WHAT IS NEEDED
Every line below that contains "homepage" is to be copied.

RECORDS SUPPLIED
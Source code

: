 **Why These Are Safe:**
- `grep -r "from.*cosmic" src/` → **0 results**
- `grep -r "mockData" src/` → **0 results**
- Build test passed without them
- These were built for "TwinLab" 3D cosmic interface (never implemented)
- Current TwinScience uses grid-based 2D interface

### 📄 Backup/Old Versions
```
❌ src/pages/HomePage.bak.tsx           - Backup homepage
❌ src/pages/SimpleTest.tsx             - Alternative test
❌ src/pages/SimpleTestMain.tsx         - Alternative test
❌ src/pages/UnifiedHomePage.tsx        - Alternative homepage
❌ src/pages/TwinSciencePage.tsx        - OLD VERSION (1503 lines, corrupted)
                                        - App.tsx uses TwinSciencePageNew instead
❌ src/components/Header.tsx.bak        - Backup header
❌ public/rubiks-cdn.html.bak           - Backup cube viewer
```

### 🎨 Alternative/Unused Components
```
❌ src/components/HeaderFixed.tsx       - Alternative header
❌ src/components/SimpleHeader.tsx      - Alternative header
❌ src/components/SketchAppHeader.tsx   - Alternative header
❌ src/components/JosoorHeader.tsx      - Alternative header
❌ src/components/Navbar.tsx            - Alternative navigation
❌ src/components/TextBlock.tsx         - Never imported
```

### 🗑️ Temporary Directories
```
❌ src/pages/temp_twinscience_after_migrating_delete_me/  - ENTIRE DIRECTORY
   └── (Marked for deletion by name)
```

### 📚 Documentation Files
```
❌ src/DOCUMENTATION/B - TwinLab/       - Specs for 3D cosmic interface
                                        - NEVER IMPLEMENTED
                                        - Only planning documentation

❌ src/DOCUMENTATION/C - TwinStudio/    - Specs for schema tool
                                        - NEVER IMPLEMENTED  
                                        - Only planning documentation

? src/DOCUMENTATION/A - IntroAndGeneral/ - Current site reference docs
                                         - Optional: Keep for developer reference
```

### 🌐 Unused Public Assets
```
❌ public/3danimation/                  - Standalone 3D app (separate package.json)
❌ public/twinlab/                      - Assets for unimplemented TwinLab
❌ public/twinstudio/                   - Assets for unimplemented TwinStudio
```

RESULT OF THE TASK
❌ src/pages/HomePage.bak.tsx           - Backup homepage
❌ src/pages/UnifiedHomePage.tsx        - Alternative homepage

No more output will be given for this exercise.